Henrik Nordstrom wrote:
> tis 2008-04-08 klockan 22:41 +1200 skrev Adrien de Croy:
>   
>> right - but then that only works with HTTP Basic auth and Digest.  NTLM 
>> users are out in the cold because their auth method requires a 
>> persistent connection.  It's a lot easier to write "ignoring connection 
>> oriented" than it is to ignore all those customers.
>>     
>
> Using the chunked method works just fine for NTLM.
>
>   
we just need to get some browsers to support it :)

>> It doesn't help either that many browsers don't support receiving any 
>> data whilst trying to send resource, so won't stop sending even if you 
>> do send back a 4xx.
>>     
>
> That's a bug/misfeature. Not someting we can help by adding more
> features to the protocol.
>
>   
>> I gues contravening your spec reference below.  I 
>> understand the market-leading browser does this.
>>     
>
> So someone should beat them with a big stick then...
>   
I'll have to leave that to someone closer to them....

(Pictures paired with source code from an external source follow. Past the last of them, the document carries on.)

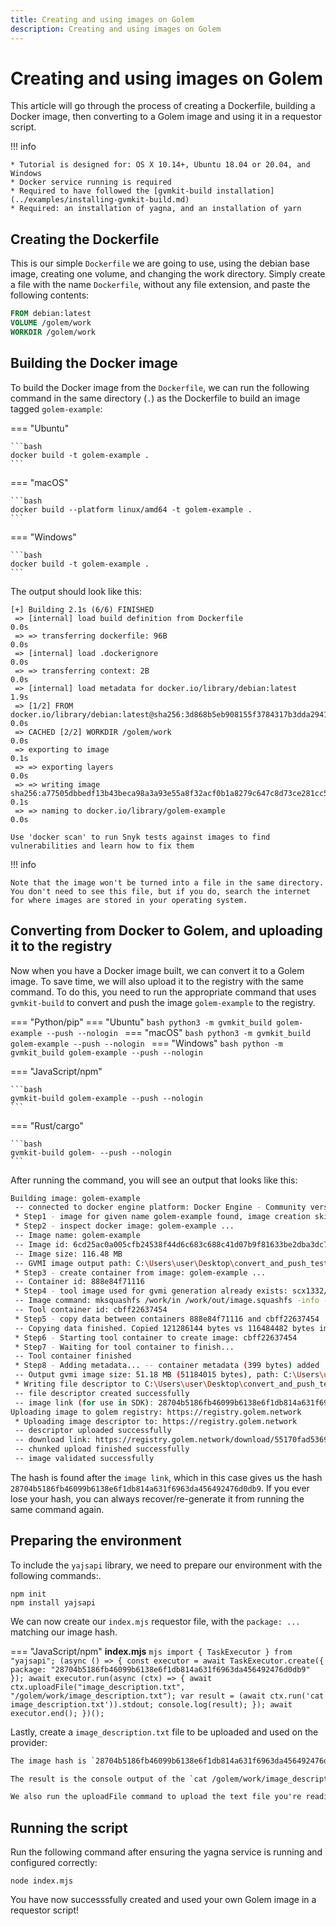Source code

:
 ```yaml
---
title: Creating and using images on Golem
description: Creating and using images on Golem
---
```


# Creating and using images on Golem

This article will go through the process of creating a Dockerfile, building a Docker image, then converting to a Golem image and using it in a requestor script.

!!! info
    
    * Tutorial is designed for: OS X 10.14+, Ubuntu 18.04 or 20.04, and Windows
    * Docker service running is required
    * Required to have followed the [gvmkit-build installation](../examples/installing-gvmkit-build.md)
    * Required: an installation of yagna, and an installation of yarn

## Creating the Dockerfile

This is our simple `Dockerfile` we are going to use, using the debian base image, creating one volume, and changing the work directory. Simply create a file with the name `Dockerfile`, without any file extension, and paste the following contents:

```dockerfile
FROM debian:latest
VOLUME /golem/work
WORKDIR /golem/work
```

## Building the Docker image

To build the Docker image from the `Dockerfile`, we can run the following command in the same directory (`.`) as the Dockerfile to build an image tagged `golem-example`:

=== "Ubuntu"

    ```bash
    docker build -t golem-example .
    ```

=== "macOS"

    ```bash
    docker build --platform linux/amd64 -t golem-example .
    ```

=== "Windows"

    ```bash
    docker build -t golem-example .
    ```

The output should look like this:

```
[+] Building 2.1s (6/6) FINISHED
 => [internal] load build definition from Dockerfile                                                               0.0s
 => => transferring dockerfile: 96B                                                                                0.0s
 => [internal] load .dockerignore                                                                                  0.0s
 => => transferring context: 2B                                                                                    0.0s
 => [internal] load metadata for docker.io/library/debian:latest                                                   1.9s
 => [1/2] FROM docker.io/library/debian:latest@sha256:3d868b5eb908155f3784317b3dda2941df87bbbbaa4608f84881de66d9b  0.0s
 => CACHED [2/2] WORKDIR /golem/work                                                                               0.0s
 => exporting to image                                                                                             0.1s
 => => exporting layers                                                                                            0.0s
 => => writing image sha256:a77505dbbedf13b43beca98a3a93e55a8f32acf0b1a8279c647c8d73ce281cc5                       0.1s
 => => naming to docker.io/library/golem-example                                                                   0.0s

Use 'docker scan' to run Snyk tests against images to find vulnerabilities and learn how to fix them
```

!!! info

    Note that the image won't be turned into a file in the same directory. You don't need to see this file, but if you do, search the internet for where images are stored in your operating system.


## Converting from Docker to Golem, and uploading it to the registry

Now when you have a Docker image built, we can convert it to a Golem image. To save time, we will also upload it to the registry with the same command. To do this, you need to run the appropriate command that uses `gvmkit-build` to convert and push the image `golem-example` to the registry.

=== "Python/pip"
    === "Ubuntu"
        ```bash
        python3 -m gvmkit_build golem-example --push --nologin
        ```
    === "macOS"
        ```bash
        python3 -m gvmkit_build golem-example --push --nologin
        ```
    === "Windows"
        ```bash
        python -m gvmkit_build golem-example --push --nologin
        ```

=== "JavaScript/npm"

    ```bash
    gvmkit-build golem-example --push --nologin
    ```

=== "Rust/cargo"

    ```bash
    gvmkit-build golem- --push --nologin
    ```

After running the command, you will see an output that looks like this:

```bash
Building image: golem-example
 -- connected to docker engine platform: Docker Engine - Community version: 20.10.12
 * Step1 - image for given name golem-example found, image creation skipped
 * Step2 - inspect docker image: golem-example ...
 -- Image name: golem-example
 -- Image id: 6cd25ac0a005cfb24538f44d6c683c688c41d07b9f81633be2dba3dc77a30db5
 -- Image size: 116.48 MB
 -- GVMI image output path: C:\Users\user\Desktop\convert_and_push_test\golem-example-latest-6cd25ac0a0.gvmi
 * Step3 - create container from image: golem-example ...
 -- Container id: 888e84f71116
 * Step4 - tool image used for gvmi generation already exists: scx1332/squashfs ...
 -- Image command: mksquashfs /work/in /work/out/image.squashfs -info -comp lzo -noappend
 -- Tool container id: cbff22637454
 * Step5 - copy data between containers 888e84f71116 and cbff22637454 ...
 -- Copying data finished. Copied 121286144 bytes vs 116484482 bytes image
 * Step6 - Starting tool container to create image: cbff22637454
 * Step7 - Waiting for tool container to finish...
 -- Tool container finished
 * Step8 - Adding metadata... -- container metadata (399 bytes) added
 -- Output gvmi image size: 51.18 MB (51184015 bytes), path: C:\Users\user\Desktop\convert_and_push_test\golem-example-latest-6cd25ac0a0.gvmi
 * Writing file descriptor to C:\Users\user\Desktop\convert_and_push_test\golem-example-latest-6cd25ac0a0.gvmi.descr.bin
 -- file descriptor created successfully
 -- image link (for use in SDK): 28704b5186fb46099b6138e6f1db814a631f6963da456492476d0db9
Uploading image to golem registry: https://registry.golem.network
 * Uploading image descriptor to: https://registry.golem.network
 -- descriptor uploaded successfully
 -- download link: https://registry.golem.network/download/55170fad5369f44406d6aa8b9a1e8a3e793cf81c7c544a648f988d7119b8a2af
 -- chunked upload finished successfully
 -- image validated successfully
```

The hash is found after the `image link`, which in this case gives us the hash `28704b5186fb46099b6138e6f1db814a631f6963da456492476d0db9`. If you ever lose your hash, you can always recover/re-generate it from running the same command again.

## Preparing the environment

To include the `yajsapi` library, we need to prepare our environment with the following commands:.

```
npm init
npm install yajsapi
```

We can now create our `index.mjs` requestor file, with the `package: ...` matching our image hash.

=== "JavaScript/npm"
    **index.mjs**
    ```mjs
    import { TaskExecutor } from "yajsapi";
    (async () => {
    const executor = await TaskExecutor.create({ package: "28704b5186fb46099b6138e6f1db814a631f6963da456492476d0db9" });
    await executor.run(async (ctx) => {
        await ctx.uploadFile("image_description.txt", "/golem/work/image_description.txt");
        var result = (await ctx.run('cat image_description.txt')).stdout;
        console.log(result);
    });
    await executor.end();
    })();
    ```

Lastly, create a `image_description.txt` file to be uploaded and used on the provider:

```txt
The image hash is `28704b5186fb46099b6138e6f1db814a631f6963da456492476d0db9`. By changing out the hash to another from another image, the provider will have another environment.

The result is the console output of the `cat /golem/work/image_description.txt` command. By changing this, we can experiment with other functionality.

We also run the uploadFile command to upload the text file you're reading right now from the local machine to the provider machine.
```

## Running the script

Run the following command after ensuring the yagna service is running and configured correctly:

```node index.mjs```

You have now successsfully created and used your own Golem image in a requestor script!

<!-- !!! info

    Note that the full path is required in all commands from a requestor script, regardless of what was specified in the `WORKDIR` instruction in your Dockerfile. This means that you upload and download files, and point commands to a directory and a file and not just a file.
     -->

<!--
!!! example "Challenge yourself:"

    Try see if you can change the command so that it logs out the contents of the file or if you can figure out how to download the file to your own computer.
-->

>> I guess that's what stands HTTP apart from pretty much all other 
>> transfer protocols (SMTP, FTP, NNTP etc).  By optimising the protocol so 
>> much to minimise round-trips, we sacrificed certain protocol 
>> pleasantries that dealt with these sorts of situations.  When we then 
>> come up against the issues, we have to specify heuristics to get around 
>> it, and to deal with backward compatibility.  It makes me wonder what 
>> HTTP will look like in 30 years.
>>     
>
> The day we can forget HTTP/1.0 things will stabilize considerably.
>
> But in 30 years I expect that HTTP has been pretty much replaced by
> something new, more targeted for interactive transfer of large amounts
> of data.
>
>   

heh - sounds like FTP...

>> I like the sending the package at the post office analogy, but try it 
>> with 2000kg of sand, and you live on an island and see what the 
>> logistics are like.  Esp when the small local post office wants to see 
>> some id, which you have to go back home for, and then front up with 
>> another 2000kg of sand when you come back again with your ID, then they 
>> say they don't accept packages that big.
>>     
>
> Only if you refuse to do what the specs says you should do.
>
> Specs says you should contact the post office, say I want to send 2000kg
> of sand and then wait for confirmation. The twist is that if there is
> neither a confirmation or rejection within a reasonable time frame and
> you don't know if the post office or your communication channel to the
> post office supports confirmation then you should not wait forever and
> instead assume it's acceptable if no response is seen within a
> reasonable timeframe.
>
> Specs absolutely do not say that you SHOULD drive to the post office
> with all that 2000kg of sand blindly assume they will handle it for you
> by default.
>
>   
>> Or worse still then they refer you to the central post office on the 
>> mainland, which is only accessible by a small rope swing bridge which 
>> you have to carry this 2000kg over in small bags.  Then they send you 
>> home for ID as well.
>>     
>
> Stop assuming that you have to carry those 2000kb, it's a false
> assumption. You do not have to. You can select to but it's your own
> choice.
>
>   
Coming from the proxy side, I see what the clients do, and I either see 
Firefox sending the whole thing each time, or IE trying a POST with 
Content-Length:0 first if it thinks I will bounce it with a 407.  Since 
POST with Content-Length:0 is not invalid, this creates several problems.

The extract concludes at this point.